* _Aim of the task_
After finding the line with "Institutes such as" in the entries below, retype exactly each line from there through the line with "Diataxis is a", including that final line.

-- Supplied records follows --

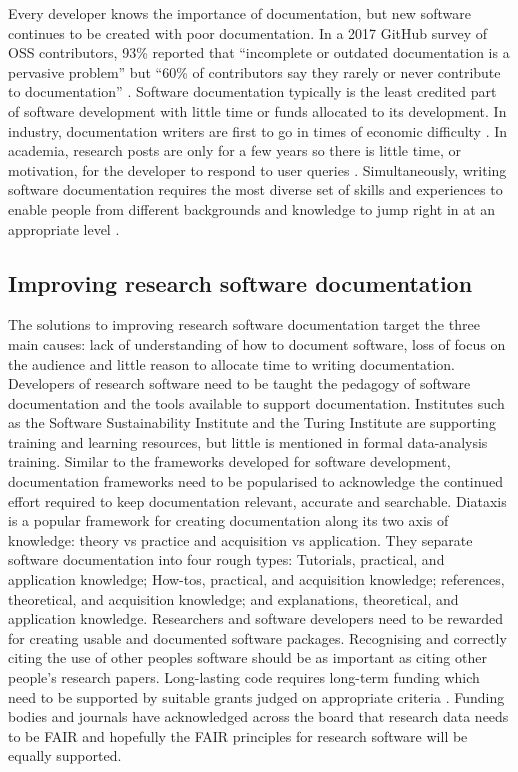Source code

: \documentclass[../main.tex]{subfiles}
\begin{document}
Every developer knows the importance of documentation, but new software continues to be created with poor documentation.
In a 2017 GitHub survey of OSS contributors, 93\% reported that “incomplete or outdated documentation is a pervasive problem” but “60\% of contributors say they rarely or never contribute to documentation” \parencite{Geiger2017}.
Software documentation typically is the least credited part of software development with little time or funds allocated to its development.
In industry, documentation writers are first to go in times of economic difficulty \parencite{Forward2002}.
In academia, research posts are only for a few years so there is little time, or motivation, for the developer to respond to user queries \parencite{Hermann2022}.
Simultaneously, writing software documentation requires the most diverse set of skills and experiences to enable people from different backgrounds and knowledge to jump right in at an appropriate level \parencite{Geiger2018}.


\subsection{Improving research software documentation}

The solutions to improving research software documentation target the three main causes: lack of understanding of how to document software, loss of focus on the audience and little reason to allocate time to writing documentation. 
Developers of research software need to be taught the pedagogy of software documentation and the tools available to support documentation.
Institutes such as the Software Sustainability Institute and the Turing Institute are supporting training and learning resources, but little is mentioned in formal data-analysis training. 
Similar to the frameworks developed for software development, documentation frameworks need to be popularised to acknowledge the continued effort required to keep documentation relevant, accurate and searchable.
Diataxis is a popular framework for creating documentation along its two axis of knowledge: theory vs practice and acquisition vs application. 
They separate software documentation into four rough types: Tutorials, practical, and application knowledge; How-tos, practical, and acquisition knowledge; references, theoretical, and acquisition knowledge; and explanations, theoretical, and application knowledge.
Researchers and software developers need to be rewarded for creating usable and documented software packages.
Recognising and correctly citing the use of other peoples software should be as important as citing other people's research papers.
Long-lasting code requires long-term funding which need to be supported by suitable grants judged on appropriate criteria \parencite{Goble2014}.
Funding bodies and journals have acknowledged across the board that research data needs to be FAIR and hopefully the FAIR principles for research software will be equally supported.
\end{document}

-- Supplied records concluded --

* _Task output_
Institutes such as the Software Sustainability Institute and the Turing Institute are supporting training and learning resources, but little is mentioned in formal data-analysis training. 
Similar to the frameworks developed for software development, documentation frameworks need to be popularised to acknowledge the continued effort required to keep documentation relevant, accurate and searchable.
Diataxis is a popular framework for creating documentation along its two axis of knowledge: theory vs practice and acquisition vs application. 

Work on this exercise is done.